On connaît ce processus : il arrive un moment où les fortunes constituées par les gangs les constituent en petits états dans l’État qui organisent leur impunité et défient avec succès la puissance publique, à l’image de ce qui s’est passé en Italie ou en Amérique latine. D’où la loi élaborée par les parlementaires, qui vise à affronter cette situation exceptionnellement grave. Création d’un parquet national, renforcement des moyens d’enquête, isolement des mafieux emprisonnés, amélioration des moyens de surveillance, dispositions sur les « repentis » : tels sont les principales dispositions prévues par le texte.
Aussitôt une opposition se lève à l’Assemblée pour contester ces dispositions, qu’on rejette pour leur caractère « liberticide ». Pourquoi pas ? La vigilance sur les libertés publiques est légitime. Il est possible que certaines mesures soient effectivement aux limites des principes généraux du droit. Mais la gauche a grand tort de s’en tenir là : globalement, la démarche des parlementaires est parfaitement justifiée par l’urgence de la situation. Elle s’inspire, entre autres, du dispositif antimafia mis en place avec succès en Italie depuis plusieurs années.
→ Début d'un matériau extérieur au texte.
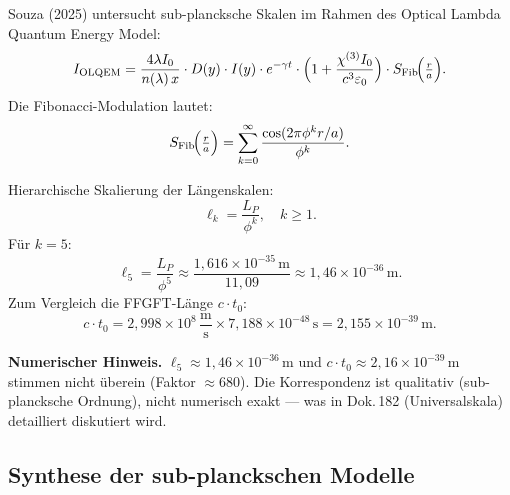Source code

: Souza (2025) \cite{subPlanck2025} untersucht sub-plancksche Skalen im
Rahmen des Optical Lambda Quantum Energy Model:
\begin{equation}
  I_{\text{OLQEM}}
  = \frac{4\lambda I_0}{n(\lambda)\,x} \cdot D(y) \cdot I(y)
    \cdot e^{-\gamma t}
    \cdot \Bigl(1+\frac{\chi^{(3)}I_0}{c^3\varepsilon_0}\Bigr)
    \cdot S_{\text{Fib}}\!\Bigl(\tfrac{r}{a}\Bigr).
\end{equation}
Die Fibonacci-Modulation lautet:
\begin{equation}
  S_{\text{Fib}}\!\Bigl(\tfrac{r}{a}\Bigr)
  = \sum_{k=0}^{\infty} \frac{\cos(2\pi\phi^k r/a)}{\phi^k}.
\end{equation}

Hierarchische Skalierung der Längenskalen:
\begin{equation}
  \ell_k = \frac{L_P}{\phi^k},\quad k \ge 1.
\end{equation}
Für $k=5$:
\begin{equation}
  \ell_5 = \frac{L_P}{\phi^5}
         \approx \frac{1{,}616 \times 10^{-35}\,\text{m}}{11{,}09}
         \approx 1{,}46 \times 10^{-36}\,\text{m}.
\end{equation}
Zum Vergleich die FFGFT-Länge $c\cdot t_0$:
\begin{equation}
  c \cdot t_0
  = 2{,}998 \times 10^8\,\frac{\text{m}}{\text{s}}
    \times 7{,}188 \times 10^{-48}\,\text{s}
  = 2{,}155 \times 10^{-39}\,\text{m}.
\end{equation}

\begin{warnbox}
\textbf{Numerischer Hinweis.}
$\ell_5 \approx 1{,}46 \times 10^{-36}\,\text{m}$ und
$c\cdot t_0 \approx 2{,}16 \times 10^{-39}\,\text{m}$
stimmen nicht überein (Faktor $\approx 680$).
Die Korrespondenz ist qualitativ (sub-plancksche Ordnung), nicht numerisch
exakt — was in Dok.\,182 (Universalskala) detailliert diskutiert wird.
\end{warnbox}

\subsection{Synthese der sub-planckschen Modelle}

\begin{table}[H]
\centering
\caption{Vergleich sub-planckscher Modelle}
\smallskip
{}
\end{table}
Souvent, les critiques formulées négligent de préciser le but recherché. On rejette ainsi les mesures d’isolement prévues à l’encontre des chefs mafieux. Mais elles ont pour but d’empêcher des parrains impitoyables de continuer à diriger leurs organisations du sein même de leur prison. On peut les amender sur un ou deux points litigieux. Mais elles sont globalement utiles et légitimes. On critique la possibilité pour la puissance publique d’accéder aux communications secrètes des messageries cryptées, au nom de la défense de la vie privée. Mais il s’agit, en l’occurrence, de surprendre les conversations qui aboutissent à des assassinats, ou bien à des opérations de corruption de grande envergure dans les ports ou dans les villes, chose précieuse aux enquêteurs.
On dénonce l’idée de dissimuler aux mafieux et à leurs avocats certains aspects des enquêtes menées contre eux, ce qui peut se comprendre. Mais on oublie de dire que cette disposition a pour but, non de handicaper la défense, qui garde toutes ses prérogatives, mais de ne pas renseigner les criminels sur les moyens qui ont permis leur arrestation, ce qui les conduirait évidemment à prendre de nouvelles précautions pour déjouer à l’avenir le travail de la police.
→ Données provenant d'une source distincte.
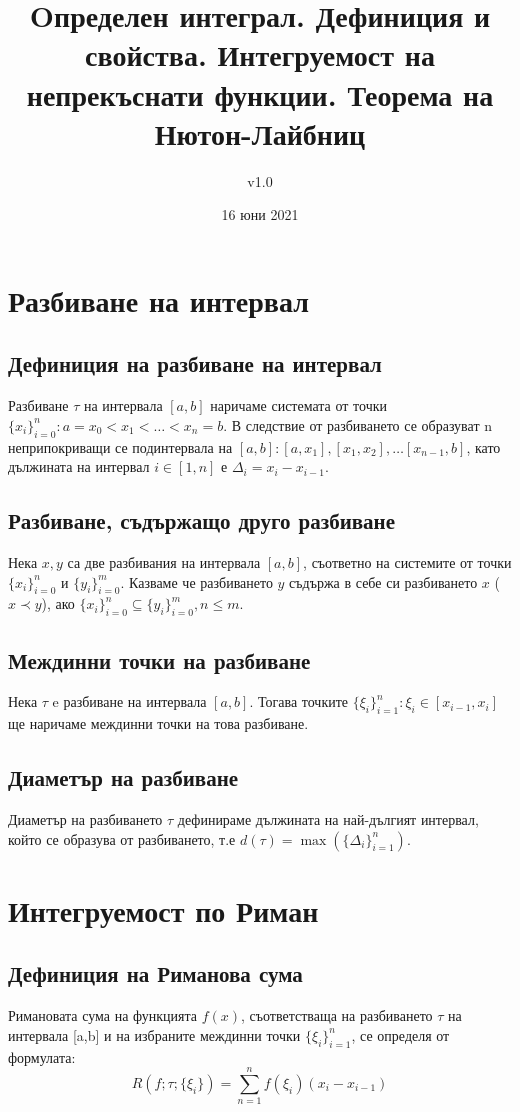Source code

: \documentclass[fleqn,12pt]{article}
\title{Oпределен  интеграл.  Дефиниция  и  свойства.  Интегруемост  на непрекъснати функции. Теорема на Нютон-Лайбниц}
\author{v1.0}
\date{16 юни 2021}
\begin{document}
\maketitle

\tableofcontents
\pagebreak

\section{Разбиване на интервал}

\subsection{Дефиниция на разбиване на интервал}
Разбиване $\tau$ на интервала $[a,b]$ наричаме системата от точки $\{x_i\}_{i=0}^n : a = x_0 < x_1 < \dots < x_n = b$. В следствие от разбиването
се образуват n неприпокриващи се подинтервала на $[a,b] : [a, x_1], [x_1, x_2], \dots [x_{n-1}, b]$, като дължината на интервал $i \in [1,n]$ е $\Delta_i = x_i - x_{i-1}$.

\subsection{Разбиване, съдържащо друго разбиване}
Нека $x,y$ са две разбивания на интервала $[a,b]$, съответно на системите от точки $\{x_i\}_{i=0}^{n}$ и  $\{y_i\}_{i=0}^{m}$. Казваме че разбиването $y$ съдържа в себе си разбиването $x$ ($x \prec y$), ако
$\{x_i\}_{i=0}^{n} \subseteq  \{y_i\}_{i=0}^{m}, n \leq m$.

\subsection{Междинни точки на разбиване}
Нека $\tau$ e разбиване на интервала $[a,b]$. Тогава точките $\{\xi_i\}_{i=1}^n : \xi_i \in [x_{i-1},x_i]$ ще наричаме междинни точки на това разбиване.

\subsection{Диаметър на разбиване}
Диаметър на разбиването $\tau$ дефинираме дължината на най-дългият интервал, който се образува от разбиването, т.е $d(\tau)=\max(\{\Delta_i\}_{i=1}^n)$.

\section{Интегруемост по Риман}
\subsection{Дефиниция на Риманова сума}
Римановата сума на функцията $f(x)$, съответстваща на разбиването $\tau$ на интервала [a,b] и на избраните междинни точки $\{\xi_i\}_{i=1}^n$, се определя от формулата: 
\[ R(f;\tau;\{\xi_i\})=\sum_{n = 1}^{n} f(\xi_i)(x_i-x_{i-1}) \] 
\end{document}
Tel est en effet le véritable débat : la gauche doit comprendre qu’il faut rapidement renforcer les moyens des juges et des policiers, sans quoi la gangrène de la corruption et du chantage sur les fonctionnaires publics risque de devenir inarrêtable. L’opposition peut amender le projet sur certains points, mais certainement pas ruiner l’architecture générale du texte, dont l’urgence saute aux yeux de quiconque se penche sur le dossier.